** DATA SHOWN follows **
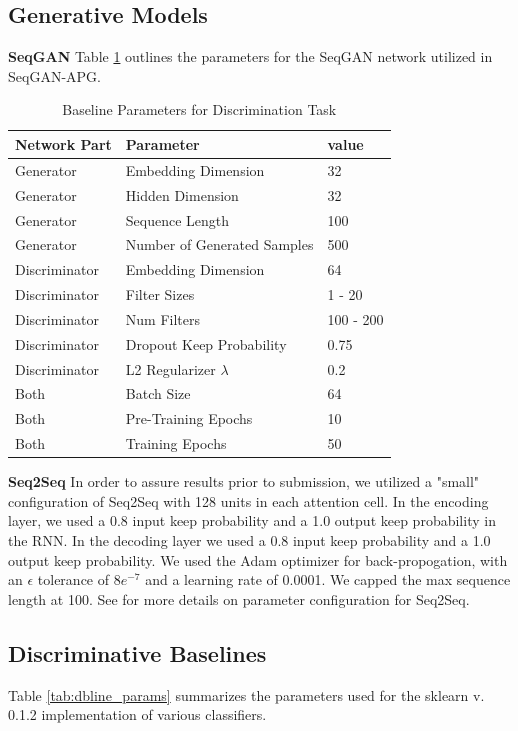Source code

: \documentclass[sigconf]{acmart}
\begin{document}
\subsection{Generative Models}

\textbf{SeqGAN}
Table \ref{tab:seqgan_params} outlines the parameters for the SeqGAN network utilized in SeqGAN-APG. 
\begin{table}[ht]
	\begin{tabular}{|l|l|l|}
    \hline\textbf{Network Part} & \textbf{Parameter} & \textbf{value}\\\hline
	Generator & Embedding Dimension & 32 \\
    Generator & Hidden Dimension & 32 \\
    Generator & Sequence Length & 100 \\
    Generator & Number of Generated Samples & 500\\
	Discriminator & Embedding Dimension & 64 \\
    Discriminator & Filter Sizes & 1 - 20 \\
    Discriminator & Num Filters & 100 - 200 \\
    Discriminator & Dropout Keep Probability & 0.75 \\
    Discriminator & L2 Regularizer $\lambda$ & 0.2 \\
    Both & Batch Size & 64\\
    Both & Pre-Training Epochs & 10 \\
    Both & Training Epochs & 50 \\
	\end{tabular}
    \caption{Baseline Parameters for Discrimination Task}
	\label{tab:seqgan_params}
\end{table}

\textbf{Seq2Seq} 
In order to assure results prior to submission, we utilized a "small" configuration of Seq2Seq with 128 units in each attention cell. In the encoding layer, we used a 0.8 input keep probability and a 1.0 output keep probability in the RNN. In the decoding layer we used a 0.8 input keep probability and a 1.0 output keep probability. We used the Adam optimizer for back-propogation, with an $\epsilon$ tolerance of $8e^{-7}$ and a learning rate of 0.0001. We capped the max sequence length at 100. See \cite{luong2015seq2seq} for more details on parameter configuration for Seq2Seq.

\subsection{Discriminative Baselines}
Table \ref{tab:dbline_params} summarizes the parameters used for the sklearn v. 0.1.2 implementation of various classifiers. 
\end{document}
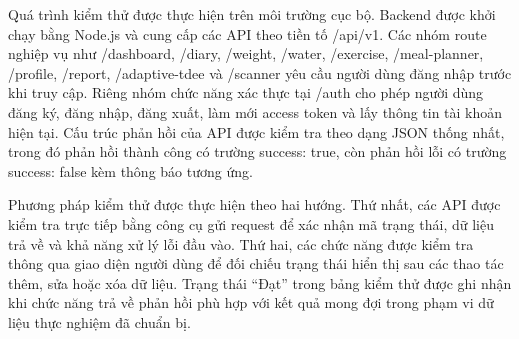 \documentclass[12pt, a4paper]{report}
\begin{document}
Quá trình kiểm thử được thực hiện trên môi trường cục bộ. Backend được khởi chạy bằng Node.js và cung cấp các API theo tiền tố /api/v1. Các nhóm route nghiệp vụ như /dashboard, /diary, /weight, /water, /exercise, /meal-planner, /profile, /report, /adaptive-tdee và /scanner yêu cầu người dùng đăng nhập trước khi truy cập. Riêng nhóm chức năng xác thực tại /auth cho phép người dùng đăng ký, đăng nhập, đăng xuất, làm mới access token và lấy thông tin tài khoản hiện tại. Cấu trúc phản hồi của API được kiểm tra theo dạng JSON thống nhất, trong đó phản hồi thành công có trường success: true, còn phản hồi lỗi có trường success: false kèm thông báo tương ứng.

Phương pháp kiểm thử được thực hiện theo hai hướng. Thứ nhất, các API được kiểm tra trực tiếp bằng công cụ gửi request để xác nhận mã trạng thái, dữ liệu trả về và khả năng xử lý lỗi đầu vào. Thứ hai, các chức năng được kiểm tra thông qua giao diện người dùng để đối chiếu trạng thái hiển thị sau các thao tác thêm, sửa hoặc xóa dữ liệu. Trạng thái “Đạt” trong bảng kiểm thử được ghi nhận khi chức năng trả về phản hồi phù hợp với kết quả mong đợi trong phạm vi dữ liệu thực nghiệm đã chuẩn bị.
\end{document}
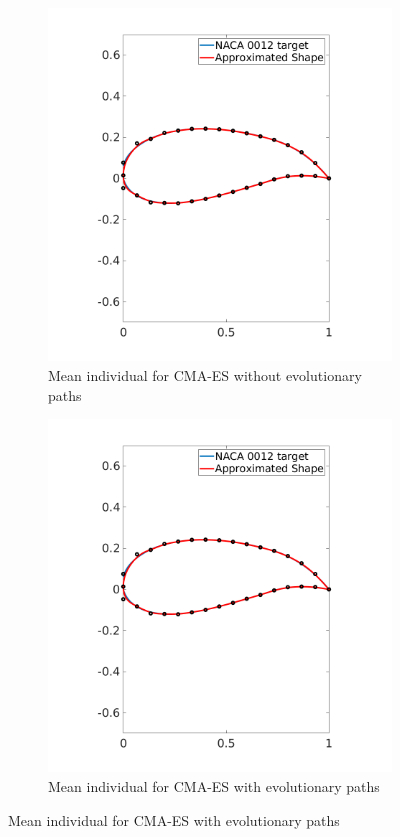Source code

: \documentclass{article}
\begin{document}
\begin{itemize}
\begin{itemize}
\begin{figure}[http]
			\begin{subfigure}[b]{.50\linewidth}
				\includegraphics[scale=0.3]{img/CMA_ES_N_wing3_mean.png}
				\caption{Mean individual for CMA-ES without evolutionary paths}\label{fig:tiger}
			\end{subfigure}
			\hspace{2mm}
			\begin{subfigure}[b]{.45\linewidth}
				\includegraphics[scale = 0.3]{img/CMA_ES_wing3_mean.png}
				\caption{Mean individual for CMA-ES with evolutionary paths  \label{fig:xxx1}}
				

\end{subfigure}
\end{figure}
\end{itemize}
\end{itemize}
\end{document}

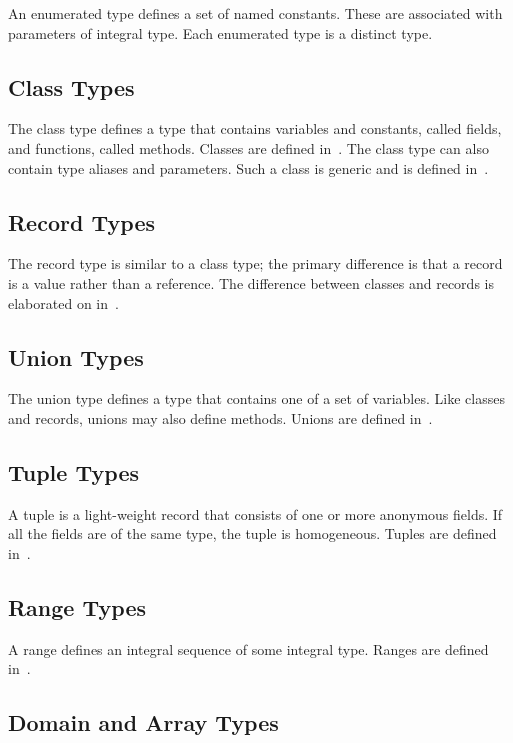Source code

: An enumerated type defines a set of named constants.  These are
associated with parameters of integral type.  Each enumerated type is
a distinct type.

\subsection{Class Types}
\label{Class_Types}

The class type defines a type that contains variables and constants,
called fields, and functions, called methods.  Classes are defined
in~.  The class type can also contain type aliases and
parameters.  Such a class is generic and is defined
in~.

\subsection{Record Types}
\label{Record_Types}

The record type is similar to a class type; the primary difference is
that a record is a value rather than a reference.  The difference
between classes and records is elaborated on in~.

\subsection{Union Types}
\label{Union_Types}

The union type defines a type that contains one of a set of variables.
Like classes and records, unions may also define methods.  Unions are
defined in~.

\subsection{Tuple Types}
\label{Tuple_Types}

A tuple is a light-weight record that consists of one or more
anonymous fields.  If all the fields are of the same type, the tuple
is homogeneous.  Tuples are defined in~.

\subsection{Range Types}
\label{Range_Types}

A range defines an integral sequence of some integral type.  Ranges
are defined in~.

\subsection{Domain and Array Types}
\label{Domain_and_Array_Types}

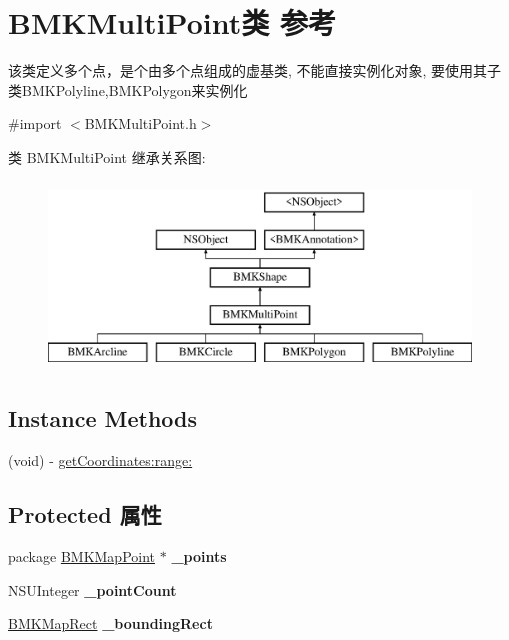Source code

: \hypertarget{interface_b_m_k_multi_point}{\section{B\+M\+K\+Multi\+Point类 参考}
\label{interface_b_m_k_multi_point}
}


该类定义多个点，是个由多个点组成的虚基类, 不能直接实例化对象, 要使用其子类\+B\+M\+K\+Polyline,B\+M\+K\+Polygon来实例化  




{\ttfamily \#import $<$B\+M\+K\+Multi\+Point.\+h$>$}

类 B\+M\+K\+Multi\+Point 继承关系图\+:\begin{figure}[H]
\begin{center}
\leavevmode
\includegraphics[height=5.000000cm]{interface_b_m_k_multi_point}
\end{center}
\end{figure}
\subsection*{Instance Methods}
\begin{DoxyCompactItemize}
\item 
(void) -\/ \hyperlink{interface_b_m_k_multi_point_a5d7b000029db5c7efb2230ccb980bc29}{get\+Coordinates\+:range\+:}
\end{DoxyCompactItemize}
\subsection*{Protected 属性}
\begin{DoxyCompactItemize}
\item 
\hypertarget{interface_b_m_k_multi_point_a736d72334fd2ca7ae2108d9692d1107c}{package \hyperlink{struct_b_m_k_map_point}{B\+M\+K\+Map\+Point} $\ast$ {\bfseries \+\_\+points}}\label{interface_b_m_k_multi_point_a736d72334fd2ca7ae2108d9692d1107c}

\item 
\hypertarget{interface_b_m_k_multi_point_a8cc584110411ad5f72fc5068ae123a32}{N\+S\+U\+Integer {\bfseries \+\_\+point\+Count}}\label{interface_b_m_k_multi_point_a8cc584110411ad5f72fc5068ae123a32}

\item 
\hypertarget{interface_b_m_k_multi_point_a25b2435a2c10b3a22f6e7dc5bd064a52}{\hyperlink{struct_b_m_k_map_rect}{B\+M\+K\+Map\+Rect} {\bfseries \+\_\+bounding\+Rect}}\label{interface_b_m_k_multi_point_a25b2435a2c10b3a22f6e7dc5bd064a52}

\end{DoxyCompactItemize}
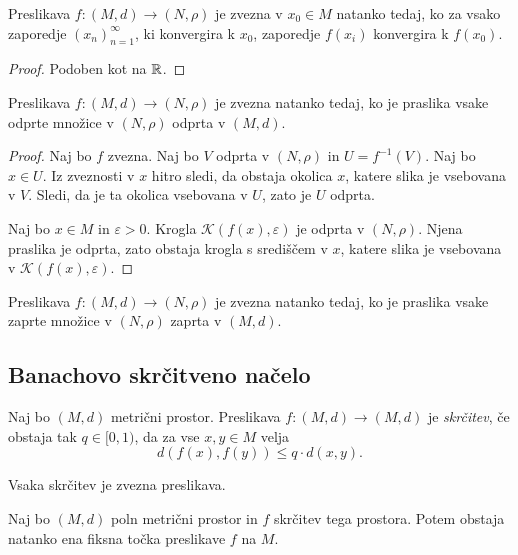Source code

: \documentclass[12pt, a4paper]{article}
\begin{document}
\begin{trditev}
Preslikava $f\colon (M,d)\to(N,\rho)$ je zvezna v $x_0\in M$ natanko tedaj, ko za vsako zaporedje $(x_n)_{n=1}^\infty$, ki konvergira k $x_0$, zaporedje $f(x_i)$ konvergira k $f(x_0)$.
\end{trditev}

\begin{proof}
Podoben kot na $\mathbb{R}$.
\end{proof}

\begin{izrek}
Preslikava $f\colon (M,d)\to(N,\rho)$ je zvezna natanko tedaj, ko je praslika vsake odprte množice v $(N,\rho)$ odprta v $(M,d)$.
\end{izrek}

\begin{proof}
Naj bo $f$ zvezna. Naj bo $V$ odprta v $(N,\rho)$ in $U=f^{-1}(V)$. Naj bo $x\in U$. Iz zveznosti v $x$ hitro sledi, da obstaja okolica $x$, katere slika je vsebovana v $V$. Sledi, da je ta okolica vsebovana v $U$, zato je $U$ odprta.

Naj bo $x\in M$ in $\varepsilon>0$. Krogla $\mathcal{K}(f(x),\varepsilon)$ je odprta v $(N,\rho)$. Njena praslika je odprta, zato obstaja krogla s središčem v $x$, katere slika je vsebovana v $\mathcal{K}(f(x),\varepsilon)$.
\end{proof}

\begin{posledica}
Preslikava $f\colon (M,d)\to(N,\rho)$ je zvezna natanko tedaj, ko je praslika vsake zaprte množice v $(N,\rho)$ zaprta v $(M,d)$.
\end{posledica}

\newpage

\subsection{Banachovo skrčitveno načelo}

\begin{definicija}
Naj bo $(M,d)$ metrični prostor. Preslikava $f\colon(M,d)\to(M,d)$ je \emph{skrčitev}, če obstaja tak $q\in[0,1)$, da za vse $x,y\in M$ velja
\[
d(f(x),f(y))\leq q\cdot d(x,y).
\]
\end{definicija}

\begin{opomba}
Vsaka skrčitev je zvezna preslikava.
\end{opomba}

\begin{izrek}[Banach]
Naj bo $(M,d)$ poln metrični prostor in $f$ skrčitev tega prostora. Potem obstaja natanko ena fiksna točka preslikave $f$ na $M$.
\end{izrek}
\end{document}
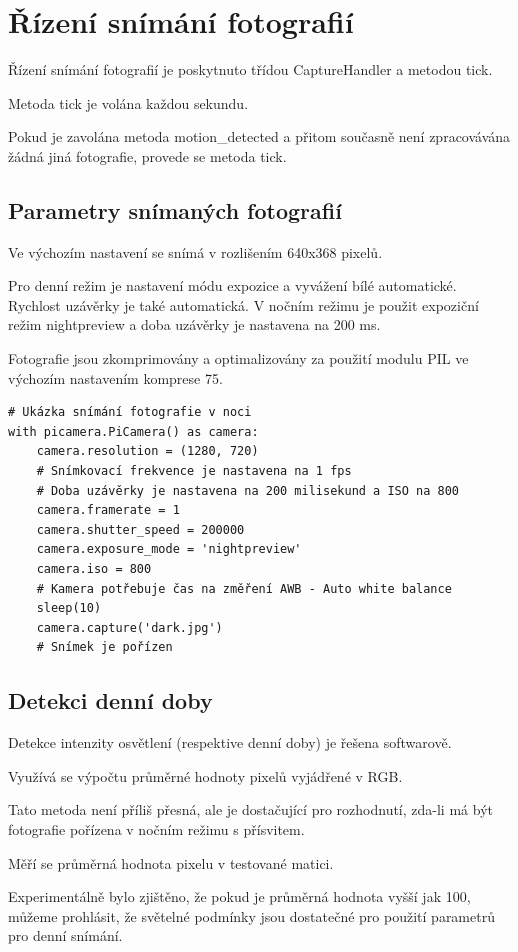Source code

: \section{Řízení snímání fotografií}
Řízení snímání fotografií je poskytnuto třídou CaptureHandler a metodou tick.

Metoda tick je volána každou sekundu.

Pokud je zavolána metoda motion\_detected a přitom současně není zpracovávána žádná jiná fotografie, provede se metoda tick.

\subsection*{Parametry snímaných fotografií}
Ve výchozím nastavení se snímá v rozlišením 640x368 pixelů.

Pro denní režim je nastavení módu expozice a vyvážení bílé automatické. Rychlost uzávěrky je také automatická. V nočním režimu je použit expoziční režim nightpreview a doba uzávěrky je nastavena na 200 ms.

Fotografie jsou zkomprimovány a optimalizovány za použití modulu PIL ve výchozím nastavením komprese 75.
\clearpage
\begin{verbatim}
# Ukázka snímání fotografie v noci 
with picamera.PiCamera() as camera:
    camera.resolution = (1280, 720)
    # Snímkovací frekvence je nastavena na 1 fps 
    # Doba uzávěrky je nastavena na 200 milisekund a ISO na 800
    camera.framerate = 1
    camera.shutter_speed = 200000
    camera.exposure_mode = 'nightpreview'
    camera.iso = 800
    # Kamera potřebuje čas na změření AWB - Auto white balance
    sleep(10)
    camera.capture('dark.jpg')
    # Snímek je pořízen
\end{verbatim}

\subsection*{Detekci denní doby}
Detekce intenzity osvětlení (respektive denní doby) je řešena softwarově.

Využívá se výpočtu průměrné hodnoty pixelů vyjádřené v RGB.

Tato metoda není příliš přesná, ale je dostačující pro rozhodnutí, zda-li má být fotografie pořízena v nočním režimu s přísvitem.

Měří se průměrná hodnota pixelu v testované matici.

Experimentálně bylo zjištěno, že pokud je průměrná hodnota vyšší jak 100, můžeme prohlásit, že světelné podmínky jsou dostatečné pro použití parametrů pro denní snímání.


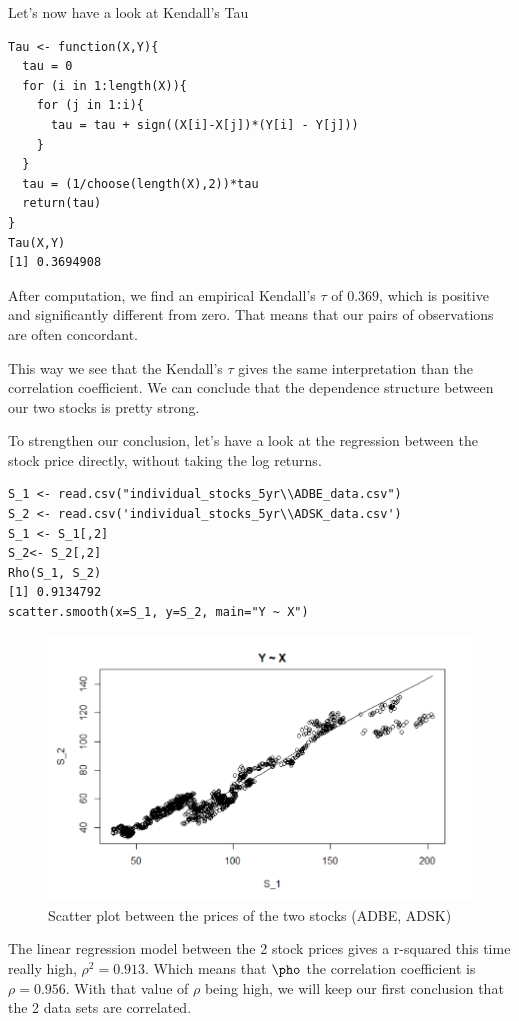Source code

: \documentclass[11pt]{article}
\begin{document}
Let's now have a look  at Kendall's Tau
\begin{lstlisting}
Tau <- function(X,Y){
  tau = 0
  for (i in 1:length(X)){
    for (j in 1:i){
      tau = tau + sign((X[i]-X[j])*(Y[i] - Y[j]))
    }
  }
  tau = (1/choose(length(X),2))*tau
  return(tau)
}
Tau(X,Y)
[1] 0.3694908
\end{lstlisting}
After computation, we find an empirical Kendall's $\tau$ of $0.369$, which is positive and significantly different from zero. That means that our pairs of observations are often concordant. 

This way we see that the Kendall's $\tau$ gives the same interpretation than the correlation coefficient. We can conclude that the dependence structure between our two stocks is pretty strong.


To strengthen our conclusion, let's have a look at the regression between the stock price directly, without taking the log returns.
\begin{lstlisting}
S_1 <- read.csv("individual_stocks_5yr\\ADBE_data.csv")
S_2 <- read.csv('individual_stocks_5yr\\ADSK_data.csv')
S_1 <- S_1[,2]
S_2<- S_2[,2]
Rho(S_1, S_2)
[1] 0.9134792
scatter.smooth(x=S_1, y=S_2, main="Y ~ X")
\end{lstlisting}
\begin{figure}[!ht]
 \center
  \includegraphics[width=\linewidth]{img/scatter_plot2.PNG}
  \caption{Scatter plot between the  prices of the two stocks (ADBE, ADSK)}
  \label{fig:plot data}
\end{figure}
\pagebreak
The linear regression model between the 2 stock prices gives a r-squared this time really high, $\rho ^{2} = 0.913$. Which means that $\pho$ the correlation coefficient is $\rho = 0.956$. 
With that value of $\rho$ being high, we will keep our first conclusion that the 2 data sets are correlated.
\end{document}
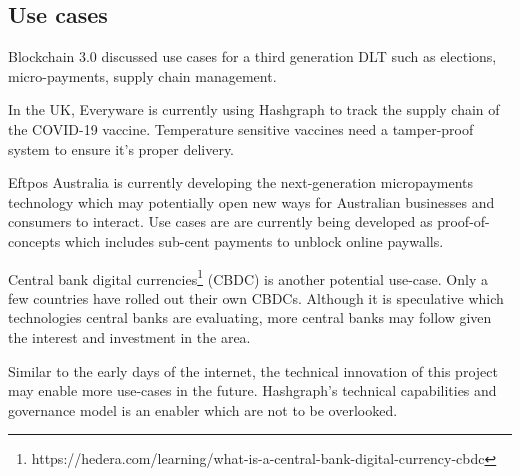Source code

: 

\subsection{Use cases}

Blockchain 3.0\cite{maesa2020blockchain} discussed use cases for a third generation DLT such as elections, micro-payments, supply chain management.

In the UK, Everyware is currently using Hashgraph to track the supply chain of the COVID-19 vaccine\cite{ryan2021}. Temperature sensitive vaccines need a tamper-proof system to ensure it's proper delivery.

Eftpos Australia is currently developing the next-generation micropayments technology which may potentially open new ways for Australian businesses and consumers to interact. Use cases are are currently being developed as proof-of-concepts which includes sub-cent payments to unblock online paywalls\cite{eftpos2021}.

Central bank digital currencies\footnote{https://hedera.com/learning/what-is-a-central-bank-digital-currency-cbdc} (CBDC) is another potential use-case. Only a few countries have rolled out their own CBDCs. Although it is speculative which technologies central banks are evaluating, more central banks may follow given the interest and investment in the area. 

Similar to the early days of the internet, the technical innovation of this project may enable more use-cases in the future. Hashgraph's technical capabilities and governance model is an enabler which are not to be overlooked.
** End of DATA SHOWN **
(ASSIGNMENT) What you return should be exactly the lines above, starting at the one with "# Doba uzávěrky" and ending at the one with "Měří se průměrná", and nothing else.

(ANSWER)
    # Doba uzávěrky je nastavena na 200 milisekund a ISO na 800
    camera.framerate = 1
    camera.shutter_speed = 200000
    camera.exposure_mode = 'nightpreview'
    camera.iso = 800
    # Kamera potřebuje čas na změření AWB - Auto white balance
    sleep(10)
    camera.capture('dark.jpg')
    # Snímek je pořízen
\end{verbatim}

\subsection*{Detekci denní doby}
Detekce intenzity osvětlení (respektive denní doby) je řešena softwarově.

Využívá se výpočtu průměrné hodnoty pixelů vyjádřené v RGB.

Tato metoda není příliš přesná, ale je dostačující pro rozhodnutí, zda-li má být fotografie pořízena v nočním režimu s přísvitem.

Měří se průměrná hodnota pixelu v testované matici.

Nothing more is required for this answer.